# [TASK ITEM]
Please repeat only the lines below starting at the line that holds "mvn clean install" and ending at the line that holds "### Project –", exactly, with both of those lines included and every picture omitted.

# [DATA TO PROCESS]
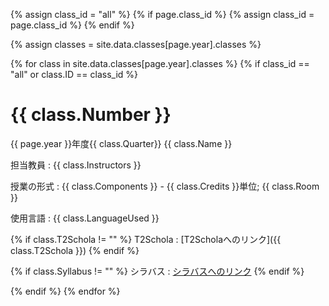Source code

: <style>
.entry-title {
background-color: #ddd;
}
</style>

{% assign class_id = "all" %}
{% if page.class_id %}
  {% assign class_id = page.class_id %}
{% endif %}

{% assign classes = site.data.classes[page.year].classes %}

{% for class in site.data.classes[page.year].classes %}
{% if class_id == "all" or class.ID == class_id %}

# {{ class.Number }}
{{ page.year }}年度{{ class.Quarter}} {{ class.Name }}

担当教員
: {{ class.Instructors }}

授業の形式
: {{ class.Components }} - {{ class.Credits }}単位; {{ class.Room }}

使用言語
: {{ class.LanguageUsed }}

{% if class.T2Schola != "" %}
T2Schola
: [T2Scholaへのリンク]({{ class.T2Schola }})
{% endif %}

{% if class.Syllabus != "" %}
シラバス
: <a href="{{ class.Syllabus }}" target="_blank">シラバスへのリンク</a>
{% endif %}

{% endif %}
{% endfor %}
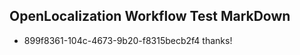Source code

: ## OpenLocalization Workflow Test MarkDown
* 899f8361-104c-4673-9b20-f8315becb2f4 thanks!

<!--HONumber=Aug16_HO3-->



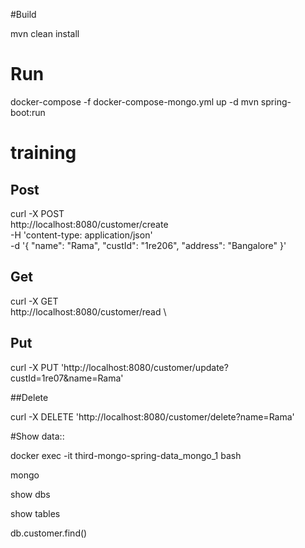 #Build

mvn clean install

# Run
docker-compose -f docker-compose-mongo.yml up -d
mvn spring-boot:run

# training
## Post

curl -X POST \
http://localhost:8080/customer/create \
-H 'content-type: application/json' \
-d '{
"name": "Rama",
"custId": "1re206",
"address": "Bangalore"
}'

## Get 

curl -X GET \
http://localhost:8080/customer/read \

## Put

curl -X PUT 'http://localhost:8080/customer/update?custId=1re07&name=Rama' 

##Delete

curl -X DELETE 'http://localhost:8080/customer/delete?name=Rama' 


#Show data::

docker exec -it third-mongo-spring-data_mongo_1 bash

mongo

show dbs

show tables

db.customer.find()

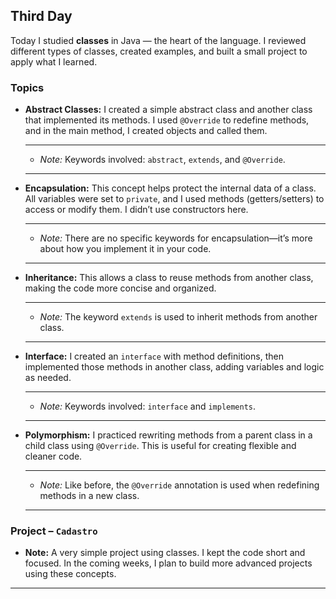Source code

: ## Third Day

Today I studied **classes** in Java — the heart of the language. I reviewed different types of classes, created examples, and built a small project to apply what I learned.

### Topics

* **Abstract Classes:**
  I created a simple abstract class and another class that implemented its methods. I used `@Override` to redefine methods, and in the main method, I created objects and called them.

  ---

  * *Note:* Keywords involved: `abstract`, `extends`, and `@Override`.

  ---

* **Encapsulation:**
  This concept helps protect the internal data of a class. All variables were set to `private`, and I used methods (getters/setters) to access or modify them. I didn’t use constructors here.

  ---

  * *Note:* There are no specific keywords for encapsulation—it’s more about how you implement it in your code.

  ---

* **Inheritance:**
  This allows a class to reuse methods from another class, making the code more concise and organized.

  ---

  * *Note:* The keyword `extends` is used to inherit methods from another class.

  ---

* **Interface:**
  I created an `interface` with method definitions, then implemented those methods in another class, adding variables and logic as needed.

  ---

  * *Note:* Keywords involved: `interface` and `implements`.

  ---

* **Polymorphism:**
  I practiced rewriting methods from a parent class in a child class using `@Override`. This is useful for creating flexible and cleaner code.

  ---

  * *Note:* Like before, the `@Override` annotation is used when redefining methods in a new class.

  ---

### Project – `Cadastro`

* **Note:** A very simple project using classes. I kept the code short and focused. In the coming weeks, I plan to build more advanced projects using these concepts.

---
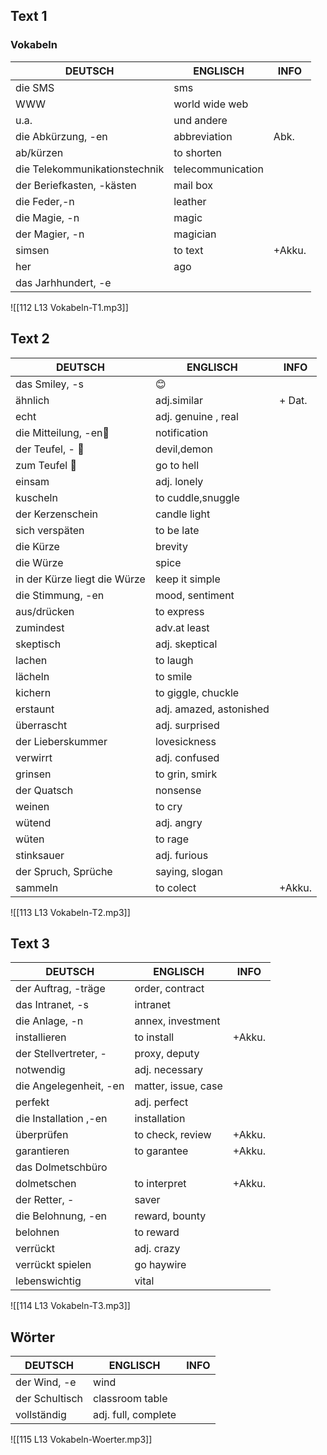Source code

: ## Text 1

### Vokabeln

| DEUTSCH                       | ENGLISCH          | INFO   |
| ----------------------------- | ----------------- | ------ |
| die SMS                       | sms               |        |
| WWW                           | world wide web    |        |
| u.a.                          | und andere        |        |
| die Abkürzung, -en            | abbreviation      | Abk.   |
| ab/kürzen                     | to shorten        |        |
| die Telekommunikationstechnik | telecommunication |        |
| der Beriefkasten, -kästen     | mail box          |        |
| die Feder,-n                  | leather           |        |
| die Magie, -n                 | magic             |        |
| der Magier, -n                | magician          |        |
| simsen                        | to text           | +Akku. |
| her                           | ago               |        |
| das Jarhhundert, -e           |                   |        |

![[112 L13 Vokabeln-T1.mp3]]


## Text 2

| DEUTSCH                      | ENGLISCH                | INFO   |
| ---------------------------- | ----------------------- | ------ |
| das Smiley, -s               | 😊                      |        |
| ähnlich                      | adj.similar             | + Dat. |
| echt                         | adj. genuine , real     |        |
| die Mitteilung, -en📢        | notification            |        |
| der Teufel, - 👿             | devil,demon             |        |
| zum Teufel 👿                | go to hell              |        |
| einsam                       | adj. lonely             |        |
| kuscheln                     | to cuddle,snuggle       |        |
| der Kerzenschein             | candle light            |        |
| sich verspäten               | to be late              |        |
| die Kürze                    | brevity                 |        |
| die Würze                    | spice                   |        |
| in der Kürze liegt die Würze | keep it simple          |        |
| die Stimmung, -en            | mood, sentiment         |        |
| aus/drücken                  | to express              |        |
| zumindest                    | adv.at least            |        |
| skeptisch                    | adj. skeptical          |        |
| lachen                       | to laugh                |        |
| lächeln                      | to smile                |        |
| kichern                      | to giggle, chuckle      |        |
| erstaunt                     | adj. amazed, astonished |        |
| überrascht                   | adj. surprised          |        |
| der Lieberskummer            | lovesickness            |        |
| verwirrt                     | adj. confused           |        |
| grinsen                      | to grin, smirk          |        |
| der Quatsch                  | nonsense                |        |
| weinen                       | to cry                  |        |
| wütend                       | adj. angry              |        |
| wüten                        | to rage                 |        |
| stinksauer                   | adj. furious            |        |
| der Spruch, Sprüche          | saying, slogan          |        |
| sammeln                      | to colect               | +Akku. |

![[113 L13 Vokabeln-T2.mp3]]


## Text 3

| DEUTSCH                | ENGLISCH            | INFO   |
| ---------------------- | ------------------- | ------ |
| der Auftrag, -träge    | order, contract     |        |
| das Intranet, -s       | intranet            |        |
| die Anlage, -n         | annex, investment   |        |
| installieren           | to install          | +Akku. |
| der Stellvertreter, -  | proxy, deputy       |        |
| notwendig              | adj. necessary      |        |
| die Angelegenheit, -en | matter, issue, case |        |
| perfekt                | adj. perfect        |        |
| die Installation ,-en  | installation        |        |
| überprüfen             | to check, review    | +Akku. |
| garantieren            | to garantee         | +Akku. |
| das Dolmetschbüro      |                     |        |
| dolmetschen            | to interpret        | +Akku. |
| der Retter, -          | saver               |        |
| die Belohnung, -en     | reward, bounty      |        |
| belohnen               | to reward           |        |
| verrückt               | adj. crazy          |        |
| verrückt spielen       | go haywire          |        |
| lebenswichtig          | vital               |        |


![[114 L13 Vokabeln-T3.mp3]]


## Wörter

| DEUTSCH        | ENGLISCH            | INFO |
| -------------- | ------------------- | ---- |
| der Wind, -e   | wind                |      |
| der Schultisch | classroom table     |      |
| vollständig    | adj. full, complete |      |



![[115 L13 Vokabeln-Woerter.mp3]]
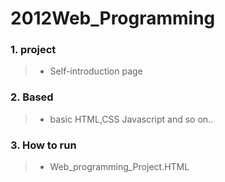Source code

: # 2012Web_Programming

### 1. project
> * Self-introduction page

### 2. Based
>  * basic HTML,CSS Javascript and so on..

### 3. How to run
>  * Web_programming_Project.HTML
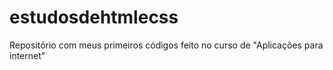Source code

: # estudosdehtmlecss
 Repositório com meus primeiros códigos feito no curso de "Aplicações para internet"
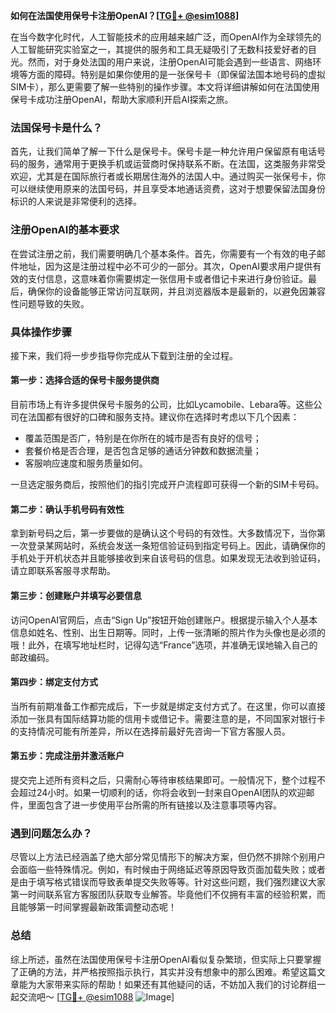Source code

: **如何在法国使用保号卡注册OpenAI？[[TG💪+ @esim1088](https://t.me/s/esim1088)]**

在当今数字化时代，人工智能技术的应用越来越广泛，而OpenAI作为全球领先的人工智能研究实验室之一，其提供的服务和工具无疑吸引了无数科技爱好者的目光。然而，对于身处法国的用户来说，注册OpenAI可能会遇到一些语言、网络环境等方面的障碍。特别是如果你使用的是一张保号卡（即保留法国本地号码的虚拟SIM卡），那么更需要了解一些特别的操作步骤。本文将详细讲解如何在法国使用保号卡成功注册OpenAI，帮助大家顺利开启AI探索之旅。

### 法国保号卡是什么？

首先，让我们简单了解一下什么是保号卡。保号卡是一种允许用户保留原有电话号码的服务，通常用于更换手机或运营商时保持联系不断。在法国，这类服务非常受欢迎，尤其是在国际旅行者或长期居住海外的法国人中。通过购买一张保号卡，你可以继续使用原来的法国号码，并且享受本地通话资费，这对于想要保留法国身份标识的人来说是非常便利的选择。

### 注册OpenAI的基本要求

在尝试注册之前，我们需要明确几个基本条件。首先，你需要有一个有效的电子邮件地址，因为这是注册过程中必不可少的一部分。其次，OpenAI要求用户提供有效的支付信息，这意味着你需要绑定一张信用卡或者借记卡来进行身份验证。最后，确保你的设备能够正常访问互联网，并且浏览器版本是最新的，以避免因兼容性问题导致的失败。

### 具体操作步骤

接下来，我们将一步步指导你完成从下载到注册的全过程。

#### 第一步：选择合适的保号卡服务提供商

目前市场上有许多提供保号卡服务的公司，比如Lycamobile、Lebara等。这些公司在法国都有很好的口碑和服务支持。建议你在选择时考虑以下几个因素：
- 覆盖范围是否广，特别是在你所在的城市是否有良好的信号；
- 套餐价格是否合理，是否包含足够的通话分钟数和数据流量；
- 客服响应速度和服务质量如何。

一旦选定服务商后，按照他们的指引完成开户流程即可获得一个新的SIM卡号码。

#### 第二步：确认手机号码有效性

拿到新号码之后，第一步要做的是确认这个号码的有效性。大多数情况下，当你第一次登录某网站时，系统会发送一条短信验证码到指定号码上。因此，请确保你的手机处于开机状态并且能够接收到来自该号码的信息。如果发现无法收到验证码，请立即联系客服寻求帮助。

#### 第三步：创建账户并填写必要信息

访问OpenAI官网后，点击“Sign Up”按钮开始创建账户。根据提示输入个人基本信息如姓名、性别、出生日期等。同时，上传一张清晰的照片作为头像也是必须的哦！此外，在填写地址栏时，记得勾选“France”选项，并准确无误地输入自己的邮政编码。

#### 第四步：绑定支付方式

当所有前期准备工作都完成后，下一步就是绑定支付方式了。在这里，你可以直接添加一张具有国际结算功能的信用卡或借记卡。需要注意的是，不同国家对银行卡的支持情况可能有所差异，所以在选择前最好先咨询一下官方客服人员。

#### 第五步：完成注册并激活账户

提交完上述所有资料之后，只需耐心等待审核结果即可。一般情况下，整个过程不会超过24小时。如果一切顺利的话，你将会收到一封来自OpenAI团队的欢迎邮件，里面包含了进一步使用平台所需的所有链接以及注意事项等内容。

### 遇到问题怎么办？

尽管以上方法已经涵盖了绝大部分常见情形下的解决方案，但仍然不排除个别用户会面临一些特殊情况。例如，有时候由于网络延迟等原因导致页面加载失败；或者是由于填写格式错误而导致表单提交失败等等。针对这些问题，我们强烈建议大家第一时间联系官方客服团队获取专业解答。毕竟他们不仅拥有丰富的经验积累，而且能够第一时间掌握最新政策调整动态呢！

### 总结

综上所述，虽然在法国使用保号卡注册OpenAI看似复杂繁琐，但实际上只要掌握了正确的方法，并严格按照指示执行，其实并没有想象中的那么困难。希望这篇文章能为大家带来实际的帮助！如果还有其他疑问的话，不妨加入我们的讨论群组一起交流吧～ [[TG💪+ @esim1088](https://t.me/s/esim1088) ![Image](https://i.postimg.cc/4NQfJmqS/Snipaste-2025-05-13-00-14-12.png)]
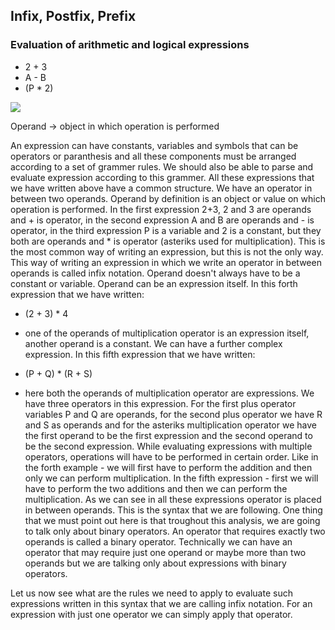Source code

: ## Infix, Postfix, Prefix

### Evaluation of arithmetic and logical expressions

- 2 + 3
- A - B
- (P * 2)

<img src="https://latex.codecogs.com/svg.latex?\Large&space;<operand><operator><operand>">

Operand -> object in which operation is performed

An expression can have constants, variables and symbols that can be operators or paranthesis and all these components must be arranged according to a set of grammer rules. We should also be able to parse and evaluate expression according to this grammer. All these expressions that we have written above have a common structure. We have an operator in between two operands. Operand by definition is an object or value on which operation is performed. In the first expression 2+3, 2 and 3 are operands and + is operator, in the second expression A and B are operands and - is operator, in the third expression P is a variable and 2 is a constant, but they both are operands and * is operator (asteriks used for multiplication). This is the most common way of writing an expression, but this is not the only way. This way of writing an expression in which we write an operator in between operands is called infix notation. Operand doesn't always have to be a constant or variable. Operand can be an expression itself. In this forth expression that we have written:
- (2 + 3) * 4

 - one of the operands of multiplication operator is an expression itself, another operand is a constant. We can have a further complex expression. In this fifth expression that we have written:
- (P + Q) * (R + S)

 - here both the operands of multiplication operator are expressions. We have three operators in this expression. For the first plus operator variables P and Q are operands, for the second plus operator we have R and S  as operands and for the asteriks multiplication operator we have the first operand to be the first expression and the second operand to be the second expression. While evaluating expressions with multiple operators, operations will have to be performed in certain order. Like in the forth example - we will first have to perform the addition and then only we can perform multiplication. In the fifth expression - first we will have to perform the two additions and then we can perform the multiplication. As we can see in all these expressions operator is placed in between operands. This is the syntax that we are following. One thing that we must point out here is that troughout this analysis, we are going to talk only about binary operators. An operator that requires exactly two operands is called a binary operator. Technically we can have an operator that may require just one operand or maybe more than two operands but we are talking only about expressions with binary operators.

Let us now see what are the rules we need to apply to evaluate such expressions written in this syntax that we are calling infix notation. For an expression with just one operator we can simply apply that operator.

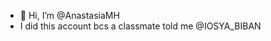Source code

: - 👋 Hi, I’m @AnastasiaMH
- I did this account bcs a classmate told me @IOSYA_BIBAN
<!---
AnastasiaMH/AnastasiaMH is a ✨ special ✨ repository because its `README.md` (this file) appears on your GitHub profile.
You can click the Preview link to take a look at your changes.
--->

# [RESPONSE AREA]
mvn clean install

# Run
docker-compose -f docker-compose-mongo.yml up -d
mvn spring-boot:run

# training
## Post

curl -X POST \
http://localhost:8080/customer/create \
-H 'content-type: application/json' \
-d '{
"name": "Rama",
"custId": "1re206",
"address": "Bangalore"
}'

## Get 

curl -X GET \
http://localhost:8080/customer/read \

## Put

curl -X PUT 'http://localhost:8080/customer/update?custId=1re07&name=Rama' 

##Delete

curl -X DELETE 'http://localhost:8080/customer/delete?name=Rama' 


#Show data::

docker exec -it third-mongo-spring-data_mongo_1 bash

mongo

show dbs

show tables

db.customer.find()

Source code

: ## Third Day

Today I studied **classes** in Java — the heart of the language. I reviewed different types of classes, created examples, and built a small project to apply what I learned.

### Topics

* **Abstract Classes:**
  I created a simple abstract class and another class that implemented its methods. I used `@Override` to redefine methods, and in the main method, I created objects and called them.

  ---

  * *Note:* Keywords involved: `abstract`, `extends`, and `@Override`.

  ---

* **Encapsulation:**
  This concept helps protect the internal data of a class. All variables were set to `private`, and I used methods (getters/setters) to access or modify them. I didn’t use constructors here.

  ---

  * *Note:* There are no specific keywords for encapsulation—it’s more about how you implement it in your code.

  ---

* **Inheritance:**
  This allows a class to reuse methods from another class, making the code more concise and organized.

  ---

  * *Note:* The keyword `extends` is used to inherit methods from another class.

  ---

* **Interface:**
  I created an `interface` with method definitions, then implemented those methods in another class, adding variables and logic as needed.

  ---

  * *Note:* Keywords involved: `interface` and `implements`.

  ---

* **Polymorphism:**
  I practiced rewriting methods from a parent class in a child class using `@Override`. This is useful for creating flexible and cleaner code.

  ---

  * *Note:* Like before, the `@Override` annotation is used when redefining methods in a new class.

  ---

### Project – `Cadastro`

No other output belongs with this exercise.